Author: Alex Nieves|Alex Nieves|Alex Nieves|Alex Nieves
After a long journey, the signal caller takes the helm of the offense
The football program at The Citadel, a public, military college in Charleston, South Carolina, had its share of ups and downs in the 2009 season. Then, in their eighth game against Samford University, the Bulldogs’ first and second string quarterbacks went down with injuries before the end of the first half. That is when a walk-on first-year, who had previously been so low on the depth chart that his jersey didn’t even have his last name sewn onto the back, took his first collegiate snap. With two minutes left in the first half, a 10-0 deficit, and a no name quarterback, the Bulldogs had no chance of coming out of the game with a positive result.
But Tommy Edwards (junior) did not get the message.
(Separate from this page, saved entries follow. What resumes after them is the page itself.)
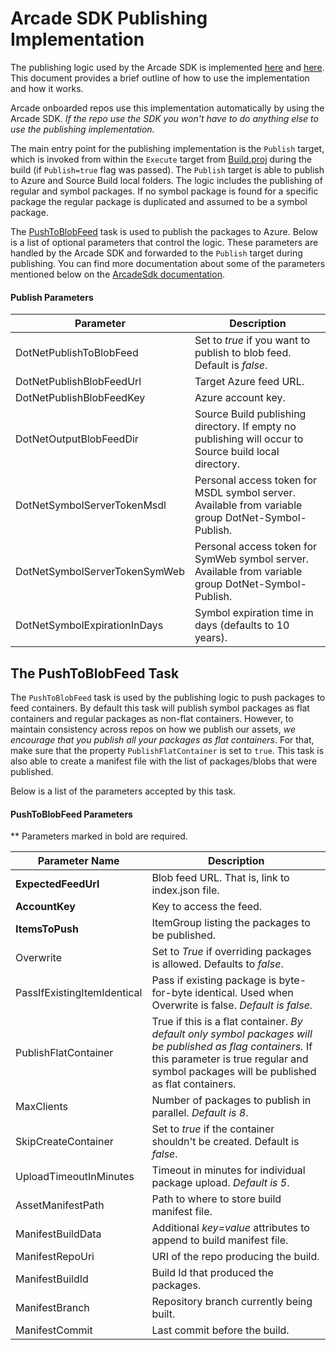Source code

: # Arcade SDK Publishing Implementation

The publishing logic used by the Arcade SDK is implemented [here](../../src/Microsoft.DotNet.Arcade.Sdk/tools/Publish.proj) and [here](../../src/Microsoft.DotNet.Build.Tasks.Feed). This document provides a brief outline of how to use the implementation and how it works.

Arcade onboarded repos use this implementation automatically by using the Arcade SDK. *If the repo use the SDK you won't have to do anything else to use the publishing implementation.*

The main entry point for the publishing implementation is the `Publish` target, which is invoked from within the `Execute` target from [Build.proj](../../src/Microsoft.DotNet.Arcade.Sdk/tools/Build.proj) during the build (if `Publish=true` flag was passed). The `Publish` target is able to publish to Azure and Source Build local folders. The logic includes the publishing of regular and symbol packages. If no symbol package is found for a specific package the regular package is duplicated and assumed to be a symbol package.

The [PushToBlobFeed](../../src/Microsoft.DotNet.Build.Tasks.Feed/src/PushToBlobFeed.cs) task is used to publish the packages to Azure. Below is a list of optional parameters that control the logic. These parameters are handled by the Arcade SDK and forwarded to the `Publish` target during publishing. You can find more documentation about some of the parameters mentioned below on the [ArcadeSdk documentation](../ArcadeSdk.md).

#### Publish Parameters

| Parameter                     | Description                                                  |
| ----------------------------- | ------------------------------------------------------------ |
| DotNetPublishToBlobFeed       | Set to *true* if you want to publish to blob feed. Default is *false*. |
| DotNetPublishBlobFeedUrl      | Target Azure feed URL.                                       |
| DotNetPublishBlobFeedKey      | Azure account key.                                           |
| DotNetOutputBlobFeedDir       | Source Build publishing directory. If empty no publishing will occur to Source build local directory. |
| DotNetSymbolServerTokenMsdl   | Personal access token for MSDL symbol server. Available from variable group DotNet-Symbol-Publish. |
| DotNetSymbolServerTokenSymWeb | Personal access token for SymWeb symbol server. Available from variable group DotNet-Symbol-Publish. |
| DotNetSymbolExpirationInDays  | Symbol expiration time in days (defaults to 10 years).       |



## The PushToBlobFeed Task

The `PushToBlobFeed` task is used by the publishing logic to push packages to feed containers. By default this task will publish symbol packages as flat containers and regular packages as non-flat containers. However, to maintain consistency across repos on how we publish our assets, *we encourage that you publish all your packages as flat containers*. For that, make sure that the property `PublishFlatContainer` is set to `true`. This task is also able to create a manifest file with the list of packages/blobs that were published.

Below is a list of the parameters accepted by this task.

#### PushToBlobFeed Parameters

** Parameters marked in bold are required.

| Parameter Name              | Description                                                  |
| --------------------------- | ------------------------------------------------------------ |
| **ExpectedFeedUrl**         | Blob feed URL. That is, link to index.json file.             |
| **AccountKey**              | Key to access the feed.                                      |
| **ItemsToPush**             | ItemGroup listing the packages to be published.              |
| Overwrite                   | Set to *True* if overriding packages is allowed. Defaults to *false*. |
| PassIfExistingItemIdentical | Pass if existing package is byte-for-byte identical. Used when Overwrite is false. *Default is false.* |
| PublishFlatContainer        | True if this is a flat container. *By default only symbol packages will be published as flag containers.* If this parameter is true regular and symbol packages will be published as flat containers. |
| MaxClients                  | Number of packages to publish in parallel. *Default is 8*.   |
| SkipCreateContainer         | Set to *true* if the container shouldn't be created. Default is *false*. |
| UploadTimeoutInMinutes      | Timeout in minutes for individual package upload. *Default is 5*. |
| AssetManifestPath           | Path to where to store build manifest file.                  |
| ManifestBuildData           | Additional *key=value* attributes to append to build manifest file. |
| ManifestRepoUri             | URI of the repo producing the build.                         |
| ManifestBuildId             | Build Id that produced the packages.                         |
| ManifestBranch              | Repository branch currently being built.                     |
| ManifestCommit              | Last commit before the build.                                |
Edwards threw for 141 yards and two touchdown passes while guiding the Bulldogs to four touchdowns and a 28-16 win. In this moment, Edwards had realized that his dream of being a starting college quarterback was still very much a possibility. “That was the turning point in my football career.” Edwards said. “To this day I still get chills thinking about it.”
A Sherman Oaks, California native, Edwards dreamt of being a college quarterback for as long as he can remember. “As soon as I could walk I had a football in my hands,” Edwards said. “My first word was actually ball.” This dream, however, has not simply been handed to him on a silver platter.
He attended Ulysses S. Grant High School, where he did not earn the starting quarterback position until his senior year. That year, Edwards proved that he could get the job done, passing for 2,221 yards and 17 touchdowns, both school records, and eventually being named First Team All-City and All-East Valley League.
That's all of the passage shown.